You've got to know what the poem's about
- The narrator is a woman who suspects her husband is having an affair.
- She imagines that jealousy has transformed her into Medusa, a monster from Greek mythology that can turn things into stone by looking at them. She wants to turn her husband to stone so he can't betray her.
- She imagines looking at different animals and turning them to stone.
- She seems vulnerable at the end of the poem and asks her husband to look at her.
Learn about the form, structure and language
- Form - The poem is a dramatic monologue written from the point of view of the jealous wife. The narrator questions and accuses her husband but he doesn't reply - he has no voice in the poem. The poem is divided into irregular stanzas except the last line, which is emphasised because it is isolated
- Structure - There is a sense of the narrator's anger building up through the poem as a result of the extended metaphor of Medusa's violent killing. The tone changes in the final stanza as the narrator seems suddenly insecure, perhaps because she wants her husband to choose her over the other woman.

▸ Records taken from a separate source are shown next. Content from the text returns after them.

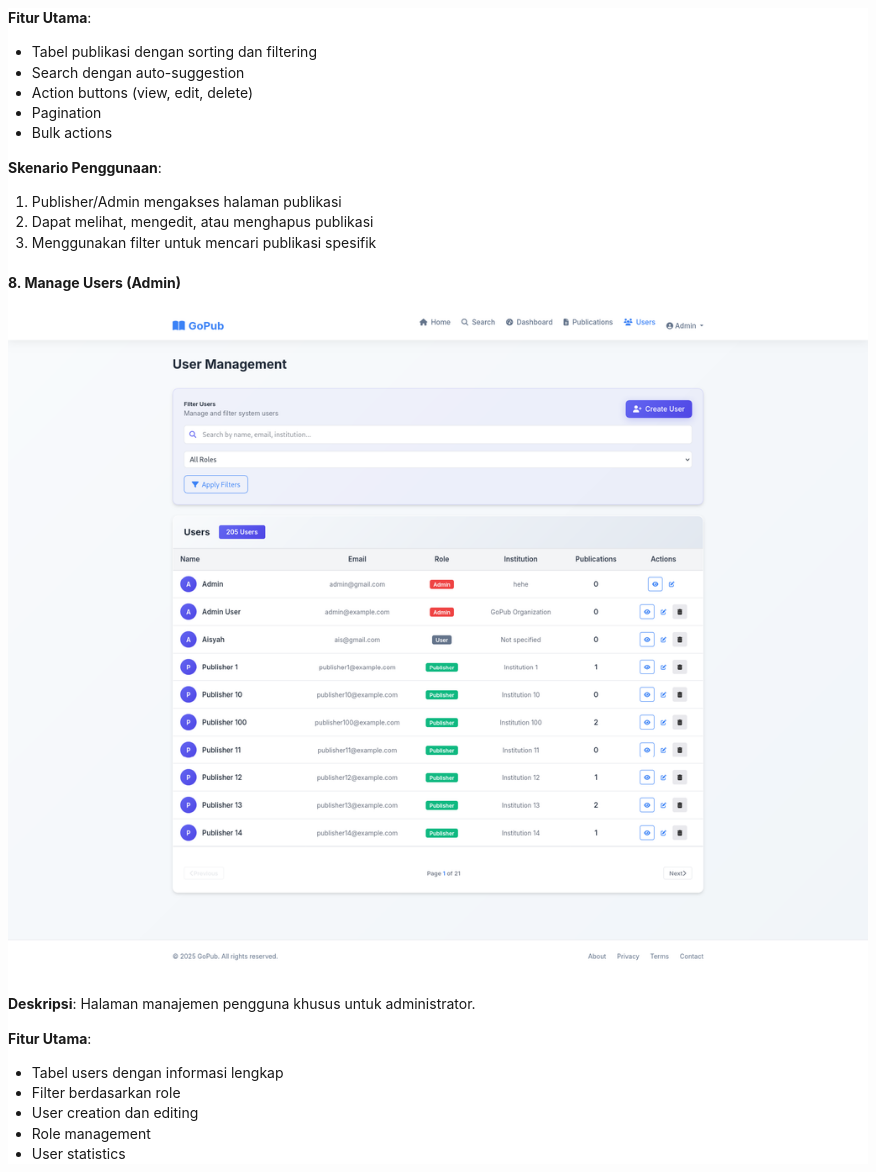 **Fitur Utama**:
- Tabel publikasi dengan sorting dan filtering
- Search dengan auto-suggestion
- Action buttons (view, edit, delete)
- Pagination
- Bulk actions

**Skenario Penggunaan**:
1. Publisher/Admin mengakses halaman publikasi
2. Dapat melihat, mengedit, atau menghapus publikasi
3. Menggunakan filter untuk mencari publikasi spesifik

#### 8. Manage Users (Admin)
![Manage Users](screenshot/manage-user.png)

**Deskripsi**: Halaman manajemen pengguna khusus untuk administrator.

**Fitur Utama**:
- Tabel users dengan informasi lengkap
- Filter berdasarkan role
- User creation dan editing
- Role management
- User statistics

- Transformation - Her imagined transformation gives her the power to take revenge on her husband.
- Violent Imagery - The narrator seems to take pleasure in imagining violence in the poem. This highlights her anger and seems shocking because it is expressed in such an extreme, destructive way.
- Language of vision - language of seeing connects the narrator to Medusa, the mythical creature with the deadly stare. Vision can be ambiguous in this poem - it can be loving or dangerous.
Remember the feelings and attitudes in the poem
- Anger - The narrator seems very angry and bitter at the idea of being betrayed.
- Jealousy - She's possessive over her husband and is jealous of his other women.
- Insecurity - Despite her anger, she idolises her husband. She wants him to return her love and at the end of the poem, she seeks reassurance from him that she's beautiful.
Go a step further and give a personal response
Have a go at answering these questions to help you come up with your own ideas about the poem:
1) Why do you think the poet has chosen not to use regular rhymes?
2) What is the effect of the narrator's childlike language?
3) Why do you think the man has no voice in the poem?
4) What ideas does the poet present about male and female relationship?
Imagination can be pretty powerful...
Like this poem, the narrator in 'Brendon Gallacher' explores the power of using the imagination.